In my opinion, If my kids or grandkids are ever in a position where any kind of warrant, no-knock or otherwise, is needed pertaining to them or someone directly in their home, I have failed as a father at some point in the time preceding it. 


Sent from my iPhone using Tapatalk


----------



## Walton County (Aug 23, 2016)

photofishin said:


> A known violent felon is found to be breaking the law and would put the public/police at risk if the police just walked up and knocked on the door. I can see MULTIPLE cases where a no-knock warrant is necessary and justified. I find it hilarious that everyone wants to focus on the 1/10th of 1 percent where the police do something wrong rather than focusing on the number of criminals they keep off the streets and the safety of the community. In the 36 years I've been sober off of alcohol and drugs, it's funny to me<sarcasm alert> that I don't get "randomly" pulled over anymore and the police aren't at my house regularly.

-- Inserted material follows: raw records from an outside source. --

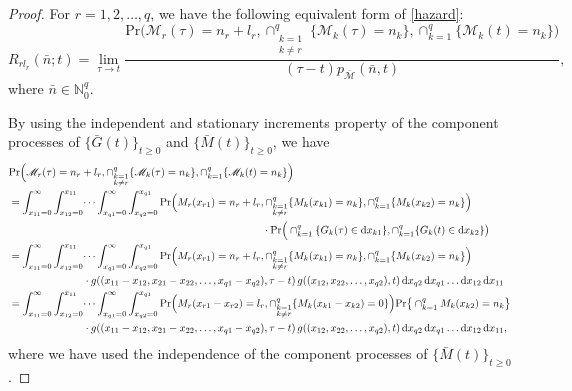 \documentclass[12pt,oneside,reqno]{amsart}
\numberwithin{equation}{section}
\theoremstyle{definition}
\numberwithin{equation}{section}
\theoremstyle{remarkstyle}
\def\k{\kappa}
\begin{document}
\begin{proof}
	For $r=1,2,\dots,q$, we have the following equivalent form of \eqref{hazard}:
	{\footnotesize	\begin{equation}\label{lim}
			R_{rl_r}(\bar{n};t)=\lim_{\tau\to t}\frac{\mathrm{Pr}\Big(\mathscr{M}_r(\tau)=n_r +l_r,\cap_{\substack{k=1\\ k\neq r}}^q\{\mathscr{M}_k(\tau)=n_k\},\cap_{k=1}^{q}\{\mathscr{M}_k(t)=n_k \} \Big)}{(\tau-t)p_{\bar{\mathscr{M}}}(\bar{n},t)},
	\end{equation}}
	where $\bar{n}\in \mathbb{N}_0^q$.
	
	By using the independent and stationary increments property of the component processes of $\{\bar{G}(t)\}_{t\geq0}$ and $\{\bar{M}(t)\}_{t\geq0}$, we have
{\scriptsize	\begin{align}
		&\mathrm{Pr}\Big(\mathscr{M}_r(\tau)=n_r +l_r,\cap_{\substack{k=1\\ k\neq r}}^q\{\mathscr{M}_k(\tau)=n_k\},\cap_{k=1}^{q}\{\mathscr{M}_k(t)=n_k \} \Big)\nonumber\\
		&=\int_{x_{11}=0}^{\infty}\int_{x_{12}=0}^{x_{11}}\dots \int_{x_{q1}=0}^{\infty}\int_{x_{q2}=0}^{x_{q1}}\mathrm{Pr}\Big(M_r(x_{r1})=n_r+l_r,\cap_{\substack{k=1\\k\neq r}}^q\{M_k(x_{k1})=n_k\},\cap_{k=1}^{q}\{M_k(x_{k2})=n_k\}\Big)\nonumber\\
		&\hspace{8.5cm}\cdot\mathrm{Pr}\Big(\cap_{k=1}^{q}\{G_k(\tau)\in\mathrm{d}x_{k1}\},\cap_{k=1}^{q}\{G_k(t)\in\mathrm{d}x_{k2}\}\big)\nonumber\\
		&=\int_{x_{11}=0}^{\infty}\int_{x_{12}=0}^{x_{11}}\dots \int_{x_{q1}=0}^{\infty}\int_{x_{q2}=0}^{x_{q1}}\mathrm{Pr}\Big(M_r(x_{r1})=n_r+l_r,\cap_{\substack{k=1\\k\neq r}}^q\{M_k(x_{k1})=n_k\},\cap_{k=1}^{q}\{M_k(x_{k2})=n_k\}\Big)\nonumber\\
		&\hspace{2.5cm}\cdot g((x_{11}-x_{12},x_{21}-x_{22},\dots,x_{q1}-x_{q2}), \tau-t)\, g((x_{12},x_{22},\dots,x_{q2}), t)\,\mathrm{d}x_{q2}\,\mathrm{d}x_{q1}\dots\mathrm{d}x_{12}\,\mathrm{d}x_{11}\nonumber\\
		&=\int_{x_{11}=0}^{\infty}\int_{x_{12}=0}^{x_{11}}\dots \int_{x_{q1}=0}^{\infty}\int_{x_{q2}=0}^{x_{q1}}\mathrm{Pr}\Big(M_r(x_{r1}-x_{r2})=l_r,\cap_{\substack{k=1\\ k\neq r}}^q\{M_k(x_{k1}-x_{k2})=0\}\Big)\mathrm{Pr}\big\{\cap_{k=1}^{q}M_k(x_{k2})=n_k\big\}\nonumber\\
		&\hspace{2.5cm}\cdot g((x_{11}-x_{12},x_{21}-x_{22},\dots,x_{q1}-x_{q2}), \tau-t)\, g((x_{12},x_{22},\dots,x_{q2}), t)\,\mathrm{d}x_{q2}\,\mathrm{d}x_{q1}\dots\mathrm{d}x_{12}\,\mathrm{d}x_{11},\nonumber
	\end{align}}
	where we have used the independence of the component processes of $\{\bar{M}(t)\}_{t\geq0}$.
	

\end{proof}
\end{document}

The 1/10th of 1 percent(your made up percentage) are not worth recognizing because the police do good things most of the time? 
It is simple to make up some perfect case scenario, but they never exist. The whole thing is an exercise in futility. My original comment was hyperbolic. 



Straight Shot said:


> In my opinion, If my kids or grandkids are ever in a position where any kind of warrant, no-knock or otherwise, is needed pertaining to them or someone directly in their home, I have failed as a father at some point in the time preceding it.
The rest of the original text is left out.